Ella thought of the tablet that Luna had said held all the codes to her father’s complexes. That would probably be worth hunting her down for. Was that what Luna meant?
Before she could ask, Nerka interrupted them all. “I know one of the guards.”
“One of the Sintila Guards?” Athos sounded surprised.
“Yeah. I competed in the Arena games with him. He is the one that sprinted away after talking to Heroki. His name is Vaspei. He’s…” Nerka’s brow furrowed, trying to make sense of competing information. She snapped her staff back into its small size and tucked it in at her waist. “He’s a friend. I thought I could trust him. Last I knew he was taking an instructor position near Phinterra. I would never have guessed he would work for Sintila…”
Juro scratched his head and shrugged, though the tensing of his muscles betrayed the anger underneath. “Sintila pays well. If he competed in the Games, he probably has some skills they are seeking. If he is able to guard someone as high up as Heroki, he must either know someone or have made a distinct impression very quickly.”
“Well… he is very good. He almost beat me in the Games. I just… philosophically I wouldn’t have thought he would work for the organization.”
Athos sounded thoughtful as he said, “Maybe Heroki has a point and there are ways we are all impacted by them that we don’t even realize.”
The others reflected on his words as Ella dug around in her shoulder bag. The Eye was buried at the bottom. The orange sunstone glittered as she brought it out.
“Would you consider it as a trade?” Nerka asked.
Ella sighed. “No… I don’t think we can. That’s one of the directives for us, isn’t it? To keep things Heroki Sintila wants out of her grasp? Make sure she doesn’t get the Space or Attraction Crystals… Eventually go to the Balite Mines to see if there’s another one there… And if she wants this, then we need to make sure she doesn’t get it. Besides,” Ella looked at her reflection in the prismatic panes. “I am pretty sure that choice isn’t entirely up to me. We are a team.

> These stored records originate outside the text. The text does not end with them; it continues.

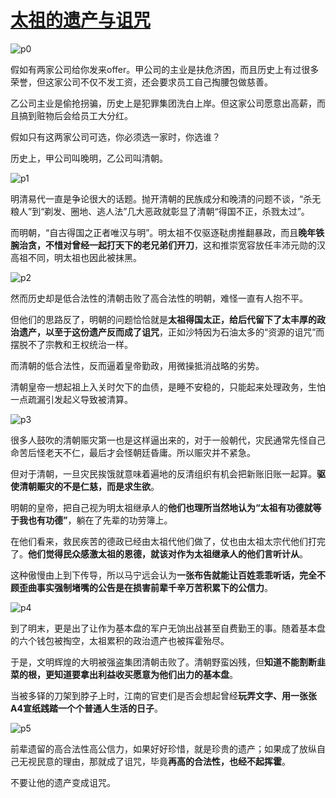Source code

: # [太祖的遗产与诅咒](https://mp.weixin.qq.com/s/FQgX5bT9jydWXJdkaQOLyw)

![p0](p0-640.webp)

假如有两家公司给你发来offer。甲公司的主业是扶危济困，而且历史上有过很多荣誉，但这家公司不仅不发工资，还会要求员工自己掏腰包做慈善。

乙公司主业是偷抢拐骗，历史上是犯罪集团洗白上岸。但这家公司愿意出高薪，而且搞到赃物后会给员工大分红。

假如只有这两家公司可选，你必须选一家时，你选谁？

历史上，甲公司叫晚明，乙公司叫清朝。

![p1](p1-640.webp)

明清易代一直是争论很大的话题。抛开清朝的民族成分和晚清的问题不谈，“杀无粮人”到“剃发、圈地、逃人法”几大恶政就彰显了清朝“得国不正，杀戮太过”。

而明朝，“自古得国之正者唯汉与明”。明太祖不仅驱逐鞑虏推翻暴政，而且**晚年铁腕治贪，不惜对曾经一起打天下的老兄弟们开刀**，这和推崇宽容放任丰沛元勋的汉高祖不同，明太祖也因此被抹黑。

![p2](p2-640.webp)

然而历史却是低合法性的清朝击败了高合法性的明朝，难怪一直有人抱不平。

但他们的思路反了，明朝的问题恰恰就是**太祖得国太正，给后代留下了太丰厚的政治遗产，以至于这份遗产反而成了诅咒**，正如沙特因为石油太多的“资源的诅咒”而摆脱不了宗教和王权统治一样。

而清朝的低合法性，反而逼着皇帝勤政，用微操抵消战略的劣势。

清朝皇帝一想起祖上入关时欠下的血债，是睡不安稳的，只能起来处理政务，生怕一点疏漏引发起义导致被清算。

![p3](p3-640.webp)

很多人鼓吹的清朝赈灾第一也是这样逼出来的，对于一般朝代，灾民通常先怪自己命苦后怪老天不仁，最后才会怪朝廷昏庸。所以赈灾并不紧急。

但对于清朝，一旦灾民挨饿就意味着遍地的反清组织有机会把新账旧账一起算。**驱使清朝赈灾的不是仁慈，而是求生欲**。

明朝的皇帝，把自己视为明太祖继承人的**他们也理所当然地认为“太祖有功德就等于我也有功德”**，躺在了先辈的功劳簿上。

在他们看来，救民疾苦的德政已经由太祖代他们做了，仗也由太祖太宗代他们打完了。**他们觉得民众感激太祖的恩德，就该对作为太祖继承人的他们言听计从**。

这种傲慢由上到下传导，所以马宁远会认为**一张布告就能让百姓乖乖听话，完全不顾歪曲事实强制堵嘴的公告是在损害前辈千辛万苦积累下的公信力**。

![p4](p4-640.webp)

到了明末，更是出了让作为基本盘的军户无饷出战甚至自费勤王的事。随着基本盘的六个钱包被掏空，太祖累积的政治遗产也被挥霍殆尽。

于是，文明辉煌的大明被强盗集团清朝击败了。清朝野蛮凶残，但**知道不能割断韭菜的根，更知道要拿出利益收买愿意为他们出力的基本盘**。

当被多铎的刀架到脖子上时，江南的官吏们是否会想起曾经**玩弄文字、用一张张A4宣纸践踏一个个普通人生活的日子**。

![p5](p5-640.webp)

前辈遗留的高合法性高公信力，如果好好珍惜，就是珍贵的遗产；如果成了放纵自己无视民意的理由，那就成了诅咒，毕竟**再高的合法性，也经不起挥霍**。

不要让他的遗产变成诅咒。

Something as big as that should be voted on.”
The others all nodded, no one expressing disagreement to the fact that they shouldn’t give up the Eye. Ella brushed her fingers down the silver crown. What in the world would Heroki want it for? What kind of tech would she be able to manufacture with an Eye that could see through another’s vision across distances? Could she replicate it? Make her soldiers more powerful?
She tucked the Eye back into the bag. “Let’s go see the Maven. We need to know what they have found out about how to cleanse Underworlder magic. That’s the only way we are getting QT back, because I doubt Heroki even meant trading for him.” And if she did mean to trade for QT, did that mean she found a way to get the Crystal out of the Wielders?
The thought flooded Ella with dread… If that were possible, against the will of the Wielders themselves, then what use would QT be to Heroki at all? Why would she even keep him around?
Ella stood up and nodded toward Nerka to create the portal to the Equatorial Forest, the urgency nearly making her blind. They had to get QT back. She needed her best friend.
Before Sintila did something to him that couldn’t be reversed.
CHAPTER THIRTEEN – THIRSTY FOREST
Cherra Larisse looked gaunt and tired. Ella’s concern for QT in an Underworlder dimension that was at the moment out of her reach suddenly paled in comparison to the change that had come over her father since she had seen him just a few days before.
“Have you been sleeping? Eating?” Ella looked up, slightly accusatory, at Per-Ah, the tall ruler of the Maven. Per-Ah was slender, muscular, and pale. His ruby eyes could flame up in anger or protection.
The Maven were the biped that all other creatures had feared for centuries, but Ella and Nerka had recently learned that their tradition of being at odds with the Hegrites of the Northern Hemisphere and the Egrites of the Southern had more to do with the former and latter than with the Maven. They were generous warriors who just wanted to protect the banyan trees that bore the soul of Methula in their Durgic spirit core.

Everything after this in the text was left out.